It’s been 25 years since Luther (2 Live Crew) Campbell released his debut album, Banned In The USA, a seminal hip-hop release. He has dealt with drugs, women, violence and, most of all, censorship and now talks the talk in his new autobiography, The Book Of Luke: My Fight For Truth, Justice And Liberty City. By Dave Marsh.
Luther Campbell’s autobiography, The Book Of Luke: My Fight For Truth, Justice And Liberty City (Amistad, $24.99), is such a remarkable book that it’s tempting to just list the reasons why. [In 1992, Campbell with John R Miller, wrote As Nasty as They Wanna Be: The Uncensored Story Of Luther Campbell Of The 2 Live Crew.]

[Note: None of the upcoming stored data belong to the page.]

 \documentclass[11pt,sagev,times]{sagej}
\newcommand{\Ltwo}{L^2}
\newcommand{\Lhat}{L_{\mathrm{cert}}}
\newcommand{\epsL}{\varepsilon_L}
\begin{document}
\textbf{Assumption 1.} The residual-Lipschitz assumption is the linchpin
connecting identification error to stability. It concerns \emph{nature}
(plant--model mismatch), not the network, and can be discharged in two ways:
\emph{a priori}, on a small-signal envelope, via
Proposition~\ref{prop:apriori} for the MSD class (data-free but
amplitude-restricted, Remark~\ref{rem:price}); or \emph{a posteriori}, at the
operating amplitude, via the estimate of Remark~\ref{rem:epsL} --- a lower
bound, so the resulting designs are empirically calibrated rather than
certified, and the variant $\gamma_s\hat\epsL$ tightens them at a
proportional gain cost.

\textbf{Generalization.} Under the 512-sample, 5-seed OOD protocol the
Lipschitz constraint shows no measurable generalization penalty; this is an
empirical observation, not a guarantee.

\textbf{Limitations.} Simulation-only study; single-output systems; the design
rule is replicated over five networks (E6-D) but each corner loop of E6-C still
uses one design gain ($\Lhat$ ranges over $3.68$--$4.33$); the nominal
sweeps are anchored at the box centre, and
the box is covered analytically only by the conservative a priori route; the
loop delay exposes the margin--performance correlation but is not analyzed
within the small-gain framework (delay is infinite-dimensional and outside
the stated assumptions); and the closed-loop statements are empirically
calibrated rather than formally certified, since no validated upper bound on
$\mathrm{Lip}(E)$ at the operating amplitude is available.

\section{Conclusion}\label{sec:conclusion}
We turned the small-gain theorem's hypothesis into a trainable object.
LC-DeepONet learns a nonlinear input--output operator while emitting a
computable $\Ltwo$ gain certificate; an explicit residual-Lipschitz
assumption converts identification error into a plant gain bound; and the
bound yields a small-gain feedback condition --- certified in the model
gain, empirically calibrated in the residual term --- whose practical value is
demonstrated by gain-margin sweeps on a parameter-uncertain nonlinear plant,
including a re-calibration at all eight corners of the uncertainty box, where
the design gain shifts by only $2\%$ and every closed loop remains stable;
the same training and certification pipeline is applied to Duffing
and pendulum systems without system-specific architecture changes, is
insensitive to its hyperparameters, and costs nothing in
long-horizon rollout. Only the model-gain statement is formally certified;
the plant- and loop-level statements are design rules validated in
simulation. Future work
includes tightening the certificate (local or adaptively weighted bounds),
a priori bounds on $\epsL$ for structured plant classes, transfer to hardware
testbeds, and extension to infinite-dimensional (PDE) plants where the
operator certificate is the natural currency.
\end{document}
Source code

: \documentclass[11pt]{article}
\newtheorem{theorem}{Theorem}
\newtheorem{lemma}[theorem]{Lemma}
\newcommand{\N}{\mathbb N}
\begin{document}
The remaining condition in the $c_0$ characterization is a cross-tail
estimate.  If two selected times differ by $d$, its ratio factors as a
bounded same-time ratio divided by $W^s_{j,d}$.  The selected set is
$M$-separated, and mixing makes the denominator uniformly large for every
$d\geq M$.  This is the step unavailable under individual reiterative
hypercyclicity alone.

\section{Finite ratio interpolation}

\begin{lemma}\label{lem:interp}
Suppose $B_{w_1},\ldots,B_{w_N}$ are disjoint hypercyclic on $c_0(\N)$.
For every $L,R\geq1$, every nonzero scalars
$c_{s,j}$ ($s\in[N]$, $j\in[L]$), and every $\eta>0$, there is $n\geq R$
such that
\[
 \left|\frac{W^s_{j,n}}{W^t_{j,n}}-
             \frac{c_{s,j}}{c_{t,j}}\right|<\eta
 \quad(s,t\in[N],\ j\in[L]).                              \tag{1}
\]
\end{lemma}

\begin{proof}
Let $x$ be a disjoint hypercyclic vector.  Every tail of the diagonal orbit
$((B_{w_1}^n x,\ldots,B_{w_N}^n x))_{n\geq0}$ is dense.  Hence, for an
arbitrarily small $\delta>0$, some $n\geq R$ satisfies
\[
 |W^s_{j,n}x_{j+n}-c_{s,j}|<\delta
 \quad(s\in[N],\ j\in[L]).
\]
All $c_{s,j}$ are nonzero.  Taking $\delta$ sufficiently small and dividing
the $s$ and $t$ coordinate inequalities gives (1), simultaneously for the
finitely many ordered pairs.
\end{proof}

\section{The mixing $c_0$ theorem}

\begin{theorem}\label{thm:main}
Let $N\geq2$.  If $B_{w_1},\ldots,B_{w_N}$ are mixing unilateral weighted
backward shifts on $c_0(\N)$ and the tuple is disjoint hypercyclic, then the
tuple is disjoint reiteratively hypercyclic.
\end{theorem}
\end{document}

In addition to the not as well-known as you think it is story of his and 2 Live Crew’s battles with the censorship police [after all, this was the group with the hit song, Me So Horny] and real cops, too, Luther traces accurately, honestly and heatedly the history of Miami, especially black Miami; the role of cops; the why of everything that happened to him in regard to censorship; football, especially high school and college football; and the status and condition of black people in America, not only in relation to white people but also to other poor groups. (Miami has more-or-less separate ghettos for blacks, Cubans of the Marielita class, and Haitians).